Even I knew better than that. At the tender age of twenty, life as a drug addict could not be healthy for me, no matter how bad the pain. I also noticed that Crohn’s, by its very nature, manifests intermittently, usually triggered by stressful events, spicy foods, large meals, or exhaustion. I thought these were environmental factors that I could manipulate to my advantage, thereby creating a much better chance for a positive outcome. Encouraged by my basic understanding and desire to actively become involved in my own health management, Dr. Prehiem chose to empower me. He sent me to a nearby college library where I hit the books and learned as much as a layperson could about Crohn’s and how the disease progressed.

Medical science knew what was happening; they just didn’t know why or how to stop the inflammation from spreading to the other internal organs, which was what made the illness potentially fatal.

My mission, as I understood it, was to stop or detour the occurrence of inflammation in the first place -- find a way to persuade my body to go into remission and keep it there. After taking copious notes, I returned to Dr. Prehiem’s office where we put our heads together and created a homemade medical model we could both live with.

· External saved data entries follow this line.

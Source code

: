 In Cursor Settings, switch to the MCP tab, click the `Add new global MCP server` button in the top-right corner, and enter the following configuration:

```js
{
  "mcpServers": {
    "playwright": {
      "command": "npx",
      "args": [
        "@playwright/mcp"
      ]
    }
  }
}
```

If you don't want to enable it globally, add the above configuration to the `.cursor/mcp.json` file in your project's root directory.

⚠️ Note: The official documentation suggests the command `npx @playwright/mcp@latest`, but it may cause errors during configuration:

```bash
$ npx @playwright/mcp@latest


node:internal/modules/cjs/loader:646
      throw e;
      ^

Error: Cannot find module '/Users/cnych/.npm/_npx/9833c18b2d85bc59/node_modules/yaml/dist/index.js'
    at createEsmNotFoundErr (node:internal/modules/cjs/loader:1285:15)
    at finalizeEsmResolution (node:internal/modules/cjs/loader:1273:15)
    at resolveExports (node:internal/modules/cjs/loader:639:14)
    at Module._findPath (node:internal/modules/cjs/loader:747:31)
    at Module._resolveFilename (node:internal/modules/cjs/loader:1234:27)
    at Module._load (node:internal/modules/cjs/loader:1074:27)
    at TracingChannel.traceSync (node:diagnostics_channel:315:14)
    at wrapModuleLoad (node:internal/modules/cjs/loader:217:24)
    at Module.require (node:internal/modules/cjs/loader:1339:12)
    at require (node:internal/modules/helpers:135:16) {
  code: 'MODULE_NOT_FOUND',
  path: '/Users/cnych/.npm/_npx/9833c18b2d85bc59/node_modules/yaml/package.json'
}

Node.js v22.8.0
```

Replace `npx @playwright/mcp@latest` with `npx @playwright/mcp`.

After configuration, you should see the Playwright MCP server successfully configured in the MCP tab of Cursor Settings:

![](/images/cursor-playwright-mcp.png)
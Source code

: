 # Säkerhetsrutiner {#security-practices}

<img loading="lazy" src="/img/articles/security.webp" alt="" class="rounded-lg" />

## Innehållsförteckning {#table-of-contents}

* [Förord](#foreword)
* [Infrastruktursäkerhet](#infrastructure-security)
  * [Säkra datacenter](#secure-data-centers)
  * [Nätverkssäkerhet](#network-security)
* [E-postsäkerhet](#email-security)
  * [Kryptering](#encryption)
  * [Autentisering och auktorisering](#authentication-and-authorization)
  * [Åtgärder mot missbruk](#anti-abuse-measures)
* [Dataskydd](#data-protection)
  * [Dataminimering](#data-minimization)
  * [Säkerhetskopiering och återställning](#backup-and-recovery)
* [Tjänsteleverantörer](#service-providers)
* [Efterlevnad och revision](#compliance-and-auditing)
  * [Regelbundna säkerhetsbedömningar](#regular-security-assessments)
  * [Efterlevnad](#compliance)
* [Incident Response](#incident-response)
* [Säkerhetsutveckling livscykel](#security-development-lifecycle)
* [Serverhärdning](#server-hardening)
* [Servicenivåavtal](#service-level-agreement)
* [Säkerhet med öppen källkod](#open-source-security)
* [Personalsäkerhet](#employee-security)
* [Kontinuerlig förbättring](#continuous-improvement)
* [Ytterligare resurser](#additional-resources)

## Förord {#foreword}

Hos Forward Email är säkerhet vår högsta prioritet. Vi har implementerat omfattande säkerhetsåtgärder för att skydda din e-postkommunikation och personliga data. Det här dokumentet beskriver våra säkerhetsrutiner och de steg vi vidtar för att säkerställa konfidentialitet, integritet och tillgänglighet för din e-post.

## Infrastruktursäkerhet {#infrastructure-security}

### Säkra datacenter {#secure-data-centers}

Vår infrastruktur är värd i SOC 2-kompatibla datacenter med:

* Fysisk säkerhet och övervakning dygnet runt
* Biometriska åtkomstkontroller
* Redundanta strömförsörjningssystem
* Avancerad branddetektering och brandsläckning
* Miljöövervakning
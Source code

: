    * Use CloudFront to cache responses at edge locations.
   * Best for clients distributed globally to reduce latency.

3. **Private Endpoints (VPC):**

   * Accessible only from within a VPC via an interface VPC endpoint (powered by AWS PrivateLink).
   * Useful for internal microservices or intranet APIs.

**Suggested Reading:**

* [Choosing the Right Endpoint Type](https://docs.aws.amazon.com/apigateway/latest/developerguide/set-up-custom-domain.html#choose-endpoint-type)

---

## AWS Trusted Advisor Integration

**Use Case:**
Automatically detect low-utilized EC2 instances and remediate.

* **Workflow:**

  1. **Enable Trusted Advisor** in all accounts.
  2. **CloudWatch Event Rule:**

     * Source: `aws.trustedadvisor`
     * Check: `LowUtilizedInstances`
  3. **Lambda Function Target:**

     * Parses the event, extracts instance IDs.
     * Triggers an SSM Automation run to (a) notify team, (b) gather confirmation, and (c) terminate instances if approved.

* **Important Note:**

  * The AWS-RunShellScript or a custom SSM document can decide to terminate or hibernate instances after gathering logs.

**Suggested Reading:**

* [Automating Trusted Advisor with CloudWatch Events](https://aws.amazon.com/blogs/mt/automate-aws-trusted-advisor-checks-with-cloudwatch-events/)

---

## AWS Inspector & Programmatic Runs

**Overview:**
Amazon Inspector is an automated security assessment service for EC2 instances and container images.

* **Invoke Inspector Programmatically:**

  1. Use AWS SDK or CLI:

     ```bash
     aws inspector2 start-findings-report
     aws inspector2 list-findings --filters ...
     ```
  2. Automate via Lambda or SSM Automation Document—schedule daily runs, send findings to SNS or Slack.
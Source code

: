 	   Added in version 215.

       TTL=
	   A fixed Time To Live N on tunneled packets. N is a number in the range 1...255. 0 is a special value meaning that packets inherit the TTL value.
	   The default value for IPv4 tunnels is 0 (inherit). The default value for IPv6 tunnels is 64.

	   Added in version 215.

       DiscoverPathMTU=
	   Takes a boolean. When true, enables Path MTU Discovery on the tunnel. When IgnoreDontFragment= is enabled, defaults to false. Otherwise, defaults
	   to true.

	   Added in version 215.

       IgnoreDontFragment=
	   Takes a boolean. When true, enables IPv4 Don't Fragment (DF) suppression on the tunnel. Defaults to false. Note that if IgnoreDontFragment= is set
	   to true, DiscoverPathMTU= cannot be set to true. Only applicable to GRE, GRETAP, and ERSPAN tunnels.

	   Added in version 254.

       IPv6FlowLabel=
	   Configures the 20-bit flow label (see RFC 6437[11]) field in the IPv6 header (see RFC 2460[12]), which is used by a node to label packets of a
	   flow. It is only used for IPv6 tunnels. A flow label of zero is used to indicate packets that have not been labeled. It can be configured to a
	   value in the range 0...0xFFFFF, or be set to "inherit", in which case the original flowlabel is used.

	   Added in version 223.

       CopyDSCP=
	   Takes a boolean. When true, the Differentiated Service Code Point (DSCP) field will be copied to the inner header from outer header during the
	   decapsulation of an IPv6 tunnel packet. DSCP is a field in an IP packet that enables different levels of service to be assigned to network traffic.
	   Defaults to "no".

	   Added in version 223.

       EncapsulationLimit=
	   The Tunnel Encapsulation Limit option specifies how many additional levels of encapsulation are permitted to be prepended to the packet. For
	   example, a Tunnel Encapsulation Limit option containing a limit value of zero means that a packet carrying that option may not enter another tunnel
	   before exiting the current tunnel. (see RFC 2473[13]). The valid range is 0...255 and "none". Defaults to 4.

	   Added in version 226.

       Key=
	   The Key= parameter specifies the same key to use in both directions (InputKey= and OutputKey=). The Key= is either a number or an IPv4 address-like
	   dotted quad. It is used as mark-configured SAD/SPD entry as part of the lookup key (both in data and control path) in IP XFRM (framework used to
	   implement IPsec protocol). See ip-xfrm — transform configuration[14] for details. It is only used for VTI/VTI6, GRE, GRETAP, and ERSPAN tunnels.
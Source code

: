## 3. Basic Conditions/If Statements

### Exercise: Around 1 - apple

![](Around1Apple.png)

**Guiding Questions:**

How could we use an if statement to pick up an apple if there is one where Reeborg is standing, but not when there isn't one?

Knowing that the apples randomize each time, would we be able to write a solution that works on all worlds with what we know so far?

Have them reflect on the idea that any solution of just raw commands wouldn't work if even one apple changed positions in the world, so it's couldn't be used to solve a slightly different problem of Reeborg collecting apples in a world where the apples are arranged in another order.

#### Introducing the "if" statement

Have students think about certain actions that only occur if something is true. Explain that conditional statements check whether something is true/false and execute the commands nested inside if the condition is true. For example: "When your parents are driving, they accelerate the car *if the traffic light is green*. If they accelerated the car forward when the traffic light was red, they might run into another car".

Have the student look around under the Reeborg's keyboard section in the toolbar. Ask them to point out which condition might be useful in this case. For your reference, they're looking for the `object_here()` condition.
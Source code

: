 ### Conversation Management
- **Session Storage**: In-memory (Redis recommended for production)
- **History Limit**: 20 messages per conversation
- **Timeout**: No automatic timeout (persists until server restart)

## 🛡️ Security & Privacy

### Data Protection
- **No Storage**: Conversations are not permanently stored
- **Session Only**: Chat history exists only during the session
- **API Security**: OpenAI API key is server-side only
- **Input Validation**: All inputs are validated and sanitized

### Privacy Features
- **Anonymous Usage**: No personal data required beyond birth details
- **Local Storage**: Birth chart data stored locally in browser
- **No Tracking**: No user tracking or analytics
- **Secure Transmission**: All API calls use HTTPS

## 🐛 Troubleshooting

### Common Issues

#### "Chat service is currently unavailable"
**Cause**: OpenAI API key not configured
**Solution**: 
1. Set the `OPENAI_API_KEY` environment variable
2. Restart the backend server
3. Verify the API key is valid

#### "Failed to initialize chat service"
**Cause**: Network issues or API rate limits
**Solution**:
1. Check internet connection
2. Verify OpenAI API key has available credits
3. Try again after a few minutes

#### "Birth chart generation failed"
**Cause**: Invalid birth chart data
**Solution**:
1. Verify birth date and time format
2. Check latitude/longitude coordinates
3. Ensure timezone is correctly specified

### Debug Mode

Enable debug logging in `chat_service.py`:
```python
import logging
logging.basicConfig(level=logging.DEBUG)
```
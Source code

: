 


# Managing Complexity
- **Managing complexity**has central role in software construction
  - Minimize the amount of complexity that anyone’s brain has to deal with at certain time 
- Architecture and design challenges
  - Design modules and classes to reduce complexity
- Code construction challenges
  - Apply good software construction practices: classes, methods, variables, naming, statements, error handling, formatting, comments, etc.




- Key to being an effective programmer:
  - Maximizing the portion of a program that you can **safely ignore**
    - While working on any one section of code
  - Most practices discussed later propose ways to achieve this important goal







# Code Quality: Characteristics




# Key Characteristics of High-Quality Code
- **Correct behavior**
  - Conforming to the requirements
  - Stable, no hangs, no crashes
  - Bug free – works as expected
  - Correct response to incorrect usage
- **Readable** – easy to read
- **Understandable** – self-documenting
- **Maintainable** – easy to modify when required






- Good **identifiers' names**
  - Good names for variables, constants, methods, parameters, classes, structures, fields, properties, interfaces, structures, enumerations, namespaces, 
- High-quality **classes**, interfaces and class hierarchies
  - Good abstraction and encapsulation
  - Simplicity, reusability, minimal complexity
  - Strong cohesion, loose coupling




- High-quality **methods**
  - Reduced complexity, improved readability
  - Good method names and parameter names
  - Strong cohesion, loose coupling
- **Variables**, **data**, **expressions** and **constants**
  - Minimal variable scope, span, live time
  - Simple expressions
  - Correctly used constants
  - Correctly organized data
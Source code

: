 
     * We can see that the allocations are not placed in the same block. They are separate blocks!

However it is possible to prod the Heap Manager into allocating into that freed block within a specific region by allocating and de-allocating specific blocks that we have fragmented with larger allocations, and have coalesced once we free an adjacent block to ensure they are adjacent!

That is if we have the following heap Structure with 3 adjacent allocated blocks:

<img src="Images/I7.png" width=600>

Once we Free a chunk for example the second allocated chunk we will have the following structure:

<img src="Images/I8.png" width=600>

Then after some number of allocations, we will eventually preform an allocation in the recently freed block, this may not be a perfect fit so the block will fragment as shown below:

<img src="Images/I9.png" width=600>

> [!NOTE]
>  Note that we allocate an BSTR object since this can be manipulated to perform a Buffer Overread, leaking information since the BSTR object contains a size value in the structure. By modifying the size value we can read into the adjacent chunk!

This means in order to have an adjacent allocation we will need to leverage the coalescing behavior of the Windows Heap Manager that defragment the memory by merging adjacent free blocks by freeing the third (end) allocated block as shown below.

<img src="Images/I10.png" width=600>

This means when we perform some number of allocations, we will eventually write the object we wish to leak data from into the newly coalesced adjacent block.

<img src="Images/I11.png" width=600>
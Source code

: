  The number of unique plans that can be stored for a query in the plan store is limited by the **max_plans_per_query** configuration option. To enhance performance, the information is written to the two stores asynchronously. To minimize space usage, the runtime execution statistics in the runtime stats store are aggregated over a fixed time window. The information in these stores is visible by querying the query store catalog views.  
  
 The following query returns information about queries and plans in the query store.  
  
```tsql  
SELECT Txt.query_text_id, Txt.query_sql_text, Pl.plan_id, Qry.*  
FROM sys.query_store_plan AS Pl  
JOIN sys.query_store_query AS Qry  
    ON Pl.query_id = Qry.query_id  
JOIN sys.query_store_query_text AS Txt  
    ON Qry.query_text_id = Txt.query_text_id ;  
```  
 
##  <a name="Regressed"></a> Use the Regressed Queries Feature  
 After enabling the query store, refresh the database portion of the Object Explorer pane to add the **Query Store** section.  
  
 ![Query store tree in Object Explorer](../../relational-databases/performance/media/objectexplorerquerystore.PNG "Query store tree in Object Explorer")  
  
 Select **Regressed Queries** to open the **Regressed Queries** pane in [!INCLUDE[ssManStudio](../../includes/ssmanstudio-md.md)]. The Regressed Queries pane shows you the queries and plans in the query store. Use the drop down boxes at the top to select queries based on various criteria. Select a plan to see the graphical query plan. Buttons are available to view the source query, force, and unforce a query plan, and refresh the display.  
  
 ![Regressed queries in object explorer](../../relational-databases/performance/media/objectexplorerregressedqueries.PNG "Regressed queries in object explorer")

He went out on a professional limb for me and agreed to treat me medically, incorporating a “less is best” approach to medicine, while applying behavior modification and biofeedback training. Following his advice, I attended two sessions weekly of biofeedback training for six months. I had my blood drawn every Tuesday to chart the level of inflammation and to discover if there were any cycles or triggers we could prepare for, minimize or control. I also began resting when I was tired, ate small bland meals throughout the day, and consciously avoided stressful situations. And there I sat, in a Kansas hospital, with all that knowledge and insight, and I had just voluntarily taken what appeared to be a suicidal dose of pills. I found the contrast comic.

I also thought it ironic that a different invader would kill me. For years, I had psychologically prepared myself for the reality that Crohn’s would eventually finish me off. But fate had other plans. While I was staring death right in the eye, the good news was, I had beat Crohn’s disease. It didn’t get me -- I conquered that one.